Proposal for an addition to the Universal Catechism

It was not too many years ago when the vast majority of men did not begin a sentence with the word, "So," but like the rapid proliferation of shoppers who pull their shopping carts beside them rather than push them by the handles affixed to the back of the carts, the use of the word, "So," to begin a sentence has taken hold of our culture in much the same sad way that men once suddenly began to wear Nehru jackets.




Well, all of these actions should be considered sinful but the popularity of wearing Nehru Jackets has, like men wearing Dickeys, waned owing to Nehru dying.



As for the wearing of Dickeys, ABS is convinced we are not likely to see a return to that strange and irksome habit since "The Byrds" broke up.

Their first album was a big success with such songs as Turn, Turn, Turn, The Bells of Rhymney, Eight Miles High, and We call him Dickey, which was an insult directed at David Crosby for "being a Dick."
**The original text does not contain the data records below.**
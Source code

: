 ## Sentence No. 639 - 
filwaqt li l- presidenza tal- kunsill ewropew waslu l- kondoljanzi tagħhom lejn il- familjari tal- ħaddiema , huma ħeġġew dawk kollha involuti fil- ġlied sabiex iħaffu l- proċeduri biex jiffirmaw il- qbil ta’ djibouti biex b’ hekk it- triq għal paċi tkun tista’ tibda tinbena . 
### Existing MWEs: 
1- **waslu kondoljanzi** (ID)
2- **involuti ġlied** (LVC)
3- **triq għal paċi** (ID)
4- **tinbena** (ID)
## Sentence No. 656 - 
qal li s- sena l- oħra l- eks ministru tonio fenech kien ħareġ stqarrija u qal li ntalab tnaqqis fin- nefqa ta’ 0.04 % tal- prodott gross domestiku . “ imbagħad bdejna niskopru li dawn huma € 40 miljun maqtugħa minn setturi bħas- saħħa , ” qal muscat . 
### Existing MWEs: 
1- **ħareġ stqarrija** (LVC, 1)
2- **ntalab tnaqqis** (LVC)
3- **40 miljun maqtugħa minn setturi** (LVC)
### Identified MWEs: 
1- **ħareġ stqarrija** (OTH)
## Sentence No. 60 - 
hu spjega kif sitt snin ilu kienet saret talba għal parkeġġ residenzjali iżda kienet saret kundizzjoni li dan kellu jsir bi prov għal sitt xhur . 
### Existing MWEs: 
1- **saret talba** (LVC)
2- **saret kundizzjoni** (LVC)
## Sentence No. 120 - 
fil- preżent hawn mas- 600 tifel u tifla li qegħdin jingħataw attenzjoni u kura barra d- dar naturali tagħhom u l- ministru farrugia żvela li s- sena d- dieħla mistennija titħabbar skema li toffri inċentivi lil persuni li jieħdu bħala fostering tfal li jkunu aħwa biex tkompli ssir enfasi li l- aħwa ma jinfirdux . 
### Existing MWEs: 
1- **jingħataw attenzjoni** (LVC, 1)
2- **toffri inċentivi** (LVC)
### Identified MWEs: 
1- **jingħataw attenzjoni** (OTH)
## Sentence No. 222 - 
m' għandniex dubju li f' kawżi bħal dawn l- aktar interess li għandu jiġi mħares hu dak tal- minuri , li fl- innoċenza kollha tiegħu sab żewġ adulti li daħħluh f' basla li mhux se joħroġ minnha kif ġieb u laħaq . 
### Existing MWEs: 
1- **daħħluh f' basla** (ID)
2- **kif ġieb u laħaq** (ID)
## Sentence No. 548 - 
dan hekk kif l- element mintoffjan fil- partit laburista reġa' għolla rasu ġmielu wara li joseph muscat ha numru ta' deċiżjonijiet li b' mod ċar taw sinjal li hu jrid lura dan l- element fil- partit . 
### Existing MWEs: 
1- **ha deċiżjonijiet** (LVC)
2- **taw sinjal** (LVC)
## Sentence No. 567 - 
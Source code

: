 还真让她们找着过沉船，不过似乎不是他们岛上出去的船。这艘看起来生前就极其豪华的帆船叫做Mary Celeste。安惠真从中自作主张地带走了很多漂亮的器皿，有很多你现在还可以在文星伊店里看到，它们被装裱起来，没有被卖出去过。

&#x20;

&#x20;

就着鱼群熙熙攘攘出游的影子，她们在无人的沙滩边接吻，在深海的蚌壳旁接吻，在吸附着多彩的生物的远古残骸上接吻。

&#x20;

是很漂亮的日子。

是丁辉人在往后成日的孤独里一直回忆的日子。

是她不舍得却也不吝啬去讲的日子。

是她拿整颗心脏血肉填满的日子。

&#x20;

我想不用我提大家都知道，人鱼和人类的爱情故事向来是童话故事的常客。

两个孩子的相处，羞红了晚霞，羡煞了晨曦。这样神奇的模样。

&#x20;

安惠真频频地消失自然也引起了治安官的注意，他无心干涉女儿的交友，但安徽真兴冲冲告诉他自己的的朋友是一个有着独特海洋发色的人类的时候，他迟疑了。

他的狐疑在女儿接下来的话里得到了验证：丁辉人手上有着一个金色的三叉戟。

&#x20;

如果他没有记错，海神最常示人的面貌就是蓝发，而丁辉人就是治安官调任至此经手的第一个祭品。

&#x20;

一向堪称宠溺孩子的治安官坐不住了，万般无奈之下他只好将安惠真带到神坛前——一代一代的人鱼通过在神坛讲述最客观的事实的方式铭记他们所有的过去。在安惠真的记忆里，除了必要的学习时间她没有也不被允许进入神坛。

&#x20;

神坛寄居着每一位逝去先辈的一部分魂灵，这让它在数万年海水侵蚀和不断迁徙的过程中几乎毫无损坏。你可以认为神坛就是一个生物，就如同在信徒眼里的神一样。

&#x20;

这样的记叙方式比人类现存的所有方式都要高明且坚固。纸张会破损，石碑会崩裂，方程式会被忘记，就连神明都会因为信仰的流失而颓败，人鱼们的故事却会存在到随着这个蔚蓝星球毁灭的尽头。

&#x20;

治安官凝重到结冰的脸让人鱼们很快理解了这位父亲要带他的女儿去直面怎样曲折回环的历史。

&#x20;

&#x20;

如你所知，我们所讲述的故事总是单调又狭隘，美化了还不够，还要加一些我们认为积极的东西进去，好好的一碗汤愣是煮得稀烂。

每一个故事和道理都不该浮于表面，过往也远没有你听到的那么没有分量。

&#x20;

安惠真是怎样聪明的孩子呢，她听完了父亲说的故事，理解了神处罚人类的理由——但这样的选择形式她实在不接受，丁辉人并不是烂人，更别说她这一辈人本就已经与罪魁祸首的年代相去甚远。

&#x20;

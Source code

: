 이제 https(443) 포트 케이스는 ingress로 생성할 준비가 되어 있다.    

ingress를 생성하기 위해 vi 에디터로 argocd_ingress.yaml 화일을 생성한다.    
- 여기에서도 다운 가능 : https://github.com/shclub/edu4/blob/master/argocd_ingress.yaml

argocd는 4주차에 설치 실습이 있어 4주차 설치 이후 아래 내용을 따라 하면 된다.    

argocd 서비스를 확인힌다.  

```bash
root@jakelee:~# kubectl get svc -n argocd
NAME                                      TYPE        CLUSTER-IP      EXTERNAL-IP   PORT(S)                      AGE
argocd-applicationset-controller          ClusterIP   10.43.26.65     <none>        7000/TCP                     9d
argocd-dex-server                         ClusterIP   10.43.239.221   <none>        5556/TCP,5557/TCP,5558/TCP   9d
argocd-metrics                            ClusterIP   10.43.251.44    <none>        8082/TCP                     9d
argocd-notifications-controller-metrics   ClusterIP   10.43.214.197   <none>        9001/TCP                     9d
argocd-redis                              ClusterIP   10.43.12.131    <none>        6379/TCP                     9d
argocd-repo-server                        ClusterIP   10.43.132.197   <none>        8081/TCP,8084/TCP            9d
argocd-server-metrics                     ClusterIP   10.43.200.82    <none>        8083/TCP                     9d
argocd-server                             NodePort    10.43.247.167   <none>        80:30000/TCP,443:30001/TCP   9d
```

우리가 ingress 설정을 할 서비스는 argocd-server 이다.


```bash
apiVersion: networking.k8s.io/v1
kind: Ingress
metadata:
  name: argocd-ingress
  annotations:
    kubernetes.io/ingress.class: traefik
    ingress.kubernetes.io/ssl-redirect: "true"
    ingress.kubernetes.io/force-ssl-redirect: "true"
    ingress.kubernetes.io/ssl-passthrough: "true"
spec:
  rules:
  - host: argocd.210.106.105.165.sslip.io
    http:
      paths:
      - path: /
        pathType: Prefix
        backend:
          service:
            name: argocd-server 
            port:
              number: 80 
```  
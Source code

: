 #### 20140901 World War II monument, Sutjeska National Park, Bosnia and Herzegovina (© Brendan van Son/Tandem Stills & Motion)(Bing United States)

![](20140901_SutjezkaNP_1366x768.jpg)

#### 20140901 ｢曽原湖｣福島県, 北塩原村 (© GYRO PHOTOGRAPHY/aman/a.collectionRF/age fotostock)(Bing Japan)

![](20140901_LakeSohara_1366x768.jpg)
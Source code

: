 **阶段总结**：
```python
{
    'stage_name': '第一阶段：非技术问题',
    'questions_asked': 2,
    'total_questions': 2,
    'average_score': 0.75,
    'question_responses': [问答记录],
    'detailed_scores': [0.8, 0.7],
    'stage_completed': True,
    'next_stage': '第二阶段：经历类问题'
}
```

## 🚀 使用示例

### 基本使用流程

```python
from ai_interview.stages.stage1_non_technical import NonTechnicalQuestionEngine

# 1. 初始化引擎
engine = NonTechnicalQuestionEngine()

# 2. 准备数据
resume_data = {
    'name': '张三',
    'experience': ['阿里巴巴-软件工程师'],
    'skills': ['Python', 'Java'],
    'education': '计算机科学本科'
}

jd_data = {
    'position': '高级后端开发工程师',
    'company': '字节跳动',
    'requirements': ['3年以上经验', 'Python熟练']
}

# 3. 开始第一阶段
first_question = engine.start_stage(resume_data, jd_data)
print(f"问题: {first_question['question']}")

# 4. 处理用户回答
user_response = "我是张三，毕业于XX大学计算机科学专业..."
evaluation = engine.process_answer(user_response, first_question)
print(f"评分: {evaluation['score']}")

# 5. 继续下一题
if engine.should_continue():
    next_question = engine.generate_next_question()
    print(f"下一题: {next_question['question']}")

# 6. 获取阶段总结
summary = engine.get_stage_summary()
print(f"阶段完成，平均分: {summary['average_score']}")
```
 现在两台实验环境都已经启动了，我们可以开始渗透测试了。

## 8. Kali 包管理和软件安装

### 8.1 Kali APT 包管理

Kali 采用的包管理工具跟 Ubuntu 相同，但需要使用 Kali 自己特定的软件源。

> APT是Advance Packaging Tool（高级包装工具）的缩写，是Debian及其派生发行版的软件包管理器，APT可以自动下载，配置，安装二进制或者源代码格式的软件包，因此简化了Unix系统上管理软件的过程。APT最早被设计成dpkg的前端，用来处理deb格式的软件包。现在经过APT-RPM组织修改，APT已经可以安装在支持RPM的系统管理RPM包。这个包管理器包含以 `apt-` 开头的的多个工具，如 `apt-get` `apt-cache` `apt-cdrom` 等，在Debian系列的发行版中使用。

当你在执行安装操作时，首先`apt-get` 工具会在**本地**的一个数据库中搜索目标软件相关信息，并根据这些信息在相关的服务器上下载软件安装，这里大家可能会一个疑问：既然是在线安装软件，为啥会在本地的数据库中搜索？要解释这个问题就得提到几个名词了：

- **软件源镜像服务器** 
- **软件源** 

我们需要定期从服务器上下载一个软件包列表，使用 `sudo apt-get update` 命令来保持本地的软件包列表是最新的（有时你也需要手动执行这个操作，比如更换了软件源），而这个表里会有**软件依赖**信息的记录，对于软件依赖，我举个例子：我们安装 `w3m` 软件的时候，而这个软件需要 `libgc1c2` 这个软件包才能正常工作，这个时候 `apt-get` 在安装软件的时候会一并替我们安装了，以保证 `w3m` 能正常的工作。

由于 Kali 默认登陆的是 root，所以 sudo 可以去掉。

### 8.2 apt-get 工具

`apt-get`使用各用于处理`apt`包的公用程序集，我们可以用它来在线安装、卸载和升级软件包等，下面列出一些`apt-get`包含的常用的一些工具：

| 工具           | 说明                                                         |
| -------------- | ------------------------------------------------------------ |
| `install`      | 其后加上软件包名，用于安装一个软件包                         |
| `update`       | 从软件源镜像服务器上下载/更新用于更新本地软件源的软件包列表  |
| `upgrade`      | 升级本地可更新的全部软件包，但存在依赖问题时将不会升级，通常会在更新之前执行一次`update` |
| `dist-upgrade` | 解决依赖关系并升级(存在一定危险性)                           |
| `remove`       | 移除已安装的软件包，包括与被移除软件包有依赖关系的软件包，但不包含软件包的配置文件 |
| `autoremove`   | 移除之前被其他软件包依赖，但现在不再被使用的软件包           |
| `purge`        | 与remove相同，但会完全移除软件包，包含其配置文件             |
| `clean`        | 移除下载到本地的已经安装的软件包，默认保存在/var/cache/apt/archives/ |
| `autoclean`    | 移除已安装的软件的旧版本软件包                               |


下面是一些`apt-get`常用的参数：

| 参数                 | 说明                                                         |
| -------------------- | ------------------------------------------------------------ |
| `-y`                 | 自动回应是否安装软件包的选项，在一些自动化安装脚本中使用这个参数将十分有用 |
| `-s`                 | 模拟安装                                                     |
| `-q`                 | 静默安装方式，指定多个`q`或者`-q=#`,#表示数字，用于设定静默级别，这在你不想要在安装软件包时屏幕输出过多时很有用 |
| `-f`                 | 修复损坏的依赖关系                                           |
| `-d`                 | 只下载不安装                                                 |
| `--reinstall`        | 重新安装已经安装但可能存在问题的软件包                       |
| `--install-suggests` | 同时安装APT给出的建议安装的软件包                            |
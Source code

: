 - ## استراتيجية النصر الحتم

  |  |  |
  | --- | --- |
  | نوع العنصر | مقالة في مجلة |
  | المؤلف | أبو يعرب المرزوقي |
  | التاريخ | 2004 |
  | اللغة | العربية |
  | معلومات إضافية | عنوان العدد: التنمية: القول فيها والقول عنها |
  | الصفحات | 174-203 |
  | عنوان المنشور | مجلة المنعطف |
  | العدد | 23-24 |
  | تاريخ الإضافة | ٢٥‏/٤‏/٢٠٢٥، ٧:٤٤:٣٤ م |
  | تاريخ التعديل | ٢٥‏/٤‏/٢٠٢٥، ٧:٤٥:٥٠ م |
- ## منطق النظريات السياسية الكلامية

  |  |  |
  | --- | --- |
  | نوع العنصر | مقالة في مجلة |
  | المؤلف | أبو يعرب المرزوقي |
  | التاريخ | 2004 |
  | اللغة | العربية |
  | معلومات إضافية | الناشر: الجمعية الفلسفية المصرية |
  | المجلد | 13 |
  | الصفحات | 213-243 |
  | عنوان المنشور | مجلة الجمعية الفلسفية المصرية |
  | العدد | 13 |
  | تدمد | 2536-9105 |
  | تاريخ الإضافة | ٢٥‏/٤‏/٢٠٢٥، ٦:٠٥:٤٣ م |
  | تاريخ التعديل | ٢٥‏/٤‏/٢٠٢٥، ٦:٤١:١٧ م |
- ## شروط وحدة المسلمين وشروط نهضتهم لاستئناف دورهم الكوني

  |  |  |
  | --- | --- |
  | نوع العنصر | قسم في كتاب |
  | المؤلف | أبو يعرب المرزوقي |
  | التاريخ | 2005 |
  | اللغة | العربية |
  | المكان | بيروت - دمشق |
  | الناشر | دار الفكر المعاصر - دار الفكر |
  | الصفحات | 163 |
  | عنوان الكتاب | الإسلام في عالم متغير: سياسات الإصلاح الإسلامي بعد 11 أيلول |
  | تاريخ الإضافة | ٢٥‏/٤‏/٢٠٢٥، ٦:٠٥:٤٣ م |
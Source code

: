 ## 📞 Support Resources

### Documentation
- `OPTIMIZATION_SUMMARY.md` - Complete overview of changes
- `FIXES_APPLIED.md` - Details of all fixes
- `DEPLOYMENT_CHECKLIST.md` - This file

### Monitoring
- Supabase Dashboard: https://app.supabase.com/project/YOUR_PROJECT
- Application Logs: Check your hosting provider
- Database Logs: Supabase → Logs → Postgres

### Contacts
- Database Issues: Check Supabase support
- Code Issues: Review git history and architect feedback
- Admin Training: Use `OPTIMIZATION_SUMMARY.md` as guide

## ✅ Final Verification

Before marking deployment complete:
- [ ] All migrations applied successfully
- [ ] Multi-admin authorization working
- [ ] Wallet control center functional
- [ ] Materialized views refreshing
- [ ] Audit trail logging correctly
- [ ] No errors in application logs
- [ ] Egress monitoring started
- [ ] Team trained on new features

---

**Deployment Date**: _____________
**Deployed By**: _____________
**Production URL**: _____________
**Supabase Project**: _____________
But that still leaves us with the problem of men who pull shopping carts alongside them rather than pushing them by the handle affixed to the back of the cart but that can be avoided by shopping solely at Amazon and having products dropped at your door step.

However, the idea that one can avoid men beginning many of their sentences with the word, "So," is an irrational and hopeless hope for that habit is all over men the way a Doberman is all over a pink chiffon wearing Bichon Frise that sashays across a lawn in front of it or the way Jerry Sandusky used to be all over a Boy Scout once the fires for the S'mores had been extinguished.

No, it seems we are doomed to hear this rebarbative speech pattern employed for some time to come and ABS desires it be labeled a venial sin for common usage and a mortal sin for any man who uses the word, "so," more than sixteen times in one day.